Le Festival international de la chanson de Granby (FICG) se trouve dans une position délicate après avoir invité l’artiste autochtone Samian à y donner un spectacle essentiellement francophone. Or, son œuvre récente, celle de l’album Nikamo qu’il promeut sur scène actuellement, est exprimée en anishinabemowin.

Via son profil FB, Samian a dénoncé cette condition préalable à son invitation à Granby, sa dénonciation de la « mentalité coloniale » a eu l’effet d’une traînée de poudre. Pas d’explosion à l’horizon mais…

Le festival de Granby a eu tôt fait d’affirmer son ouverture au dialogue après la sortie de Samian, ce dernier s’est aussi dit ouvert à poursuivre la conversation… La marque de l’événement est néanmoins égratignée un tantinet, le rappeur a d’ores et déjà gagné la bataille de la conversation publique, sauf peut-être chez les ultranationalistes de souche qui y verront un affront à cette majorité linguistique au Québec – qui se perçoit également (avec raison) comme une minorité linguistique au Canada et une infime minorité linguistique sur le continent nord-américain.

Musicien, auteur, compositeur, rappeur, acteur, Samian a conquis le marché local depuis 2007, forcément francophone en majorité. Sa deuxième langue étant le français et non l’anglais, Samian fait naturellement partie de l’espace public keb franco, au même titre que l’Innu Florent Vollant qui a naguère généré un impact de masse au sein de la population francophone d’Amérique. Jusque là, tout va bien.

Or, cet accueil de l’art populaire autochtone par le Québec francophone devient douteux lorsqu’une institution dont l’objet essentiel est de promouvoir la chanson francophone, soit en y lançant de nouvelles carrières, impose à un ami non francophone du Québec francophone d’exprimer son art dans la langue de la majorité.

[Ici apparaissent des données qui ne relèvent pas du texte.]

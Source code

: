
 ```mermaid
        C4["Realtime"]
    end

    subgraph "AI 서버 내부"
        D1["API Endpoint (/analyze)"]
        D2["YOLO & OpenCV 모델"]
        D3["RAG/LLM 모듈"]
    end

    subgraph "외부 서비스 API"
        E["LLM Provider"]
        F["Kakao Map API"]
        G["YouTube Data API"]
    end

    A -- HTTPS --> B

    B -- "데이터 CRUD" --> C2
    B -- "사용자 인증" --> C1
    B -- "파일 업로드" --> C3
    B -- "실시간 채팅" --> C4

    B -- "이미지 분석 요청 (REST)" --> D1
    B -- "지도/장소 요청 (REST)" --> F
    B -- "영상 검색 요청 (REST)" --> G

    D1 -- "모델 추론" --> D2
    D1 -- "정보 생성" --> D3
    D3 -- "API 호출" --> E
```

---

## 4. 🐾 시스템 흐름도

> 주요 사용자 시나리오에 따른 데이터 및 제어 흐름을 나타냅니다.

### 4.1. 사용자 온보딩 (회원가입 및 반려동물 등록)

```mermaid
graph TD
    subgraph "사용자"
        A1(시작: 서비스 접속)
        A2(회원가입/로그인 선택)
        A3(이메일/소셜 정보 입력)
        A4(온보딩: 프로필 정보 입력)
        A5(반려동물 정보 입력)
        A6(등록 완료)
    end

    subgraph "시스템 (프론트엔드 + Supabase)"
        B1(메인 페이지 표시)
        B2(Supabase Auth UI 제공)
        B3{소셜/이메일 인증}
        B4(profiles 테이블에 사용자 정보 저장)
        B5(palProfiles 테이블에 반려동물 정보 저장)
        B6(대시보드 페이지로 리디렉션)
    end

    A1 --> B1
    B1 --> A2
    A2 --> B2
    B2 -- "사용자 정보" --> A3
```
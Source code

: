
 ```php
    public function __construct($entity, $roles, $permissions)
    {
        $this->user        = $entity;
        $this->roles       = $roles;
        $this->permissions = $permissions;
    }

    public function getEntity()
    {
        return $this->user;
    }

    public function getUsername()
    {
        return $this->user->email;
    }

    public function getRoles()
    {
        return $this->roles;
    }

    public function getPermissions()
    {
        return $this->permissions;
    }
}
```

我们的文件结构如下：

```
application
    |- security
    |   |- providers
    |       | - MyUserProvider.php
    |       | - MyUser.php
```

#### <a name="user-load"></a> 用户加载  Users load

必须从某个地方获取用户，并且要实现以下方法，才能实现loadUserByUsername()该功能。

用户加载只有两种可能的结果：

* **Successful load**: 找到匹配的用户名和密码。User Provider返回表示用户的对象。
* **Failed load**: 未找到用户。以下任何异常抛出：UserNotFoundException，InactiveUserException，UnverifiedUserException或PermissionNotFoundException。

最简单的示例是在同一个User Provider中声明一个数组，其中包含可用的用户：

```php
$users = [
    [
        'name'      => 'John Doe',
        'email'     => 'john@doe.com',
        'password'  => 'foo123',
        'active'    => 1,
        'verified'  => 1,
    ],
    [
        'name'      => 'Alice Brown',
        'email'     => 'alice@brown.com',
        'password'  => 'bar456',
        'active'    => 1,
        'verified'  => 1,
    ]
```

Si on considère Samian comme un ami des Kebs francos, peut-on le contraindre pour autant à devenir francophone à 100%, ce qu’il ne sera jamais ? Bien sûr que non. Même si le nom civil du rappeur est Samuel Tremblay, le nom de son père allochtone – sa mère est pure autochtone et sa grand-mère maternelle aurait aussi contribué à son éducation autochtone dans son Abitibi natale. Même s’il a signé plusieurs textes en français avant de renouer avec sa culture ancestrale pour ainsi participer à la grande renaissance de la culture autochtone partout au Canada.

Samian est un artiste métis, à la fois québécois francophone et anishinàbemiwin de la Première Nation Abitibiwinni. Ses choix identitaires sont les siens et nous devons les respecter. Point barre.

Que nos institutions et nos décideurs n’aient pas encore acquis les réflexes de cette reconnaissance au quotidien est devenu gênant ces dernières années, carrément honteux dans certains cas. En matière de gestion de la culture dans l’espace public, les Québécois francophones (dont je suis) n’en sont pas à leur premier écart de conduite dans la perception et le traitement de leurs minorités – on pense évidemment aux fameuses maladresses de SLAV et au débat subséquent autour de l’appropriation culturelle. Bien au-delà de cette saga, on sait désormais que le colonialisme et le racisme systémique (toujours nié par certains) font aussi partie de l’inconscient collectif de la population québécoise francophone, elle-même jadis victime d’une réelle oppression culturelle, sociale et politique. Quoi qu’en disent tous les Mathieu Bock-Côté de ce monde, il ne s’agit pas ici de draper dans la rectitude politique en adoptant une telle posture. Il s’agit ici de l’assomption de notre réalité présente et future.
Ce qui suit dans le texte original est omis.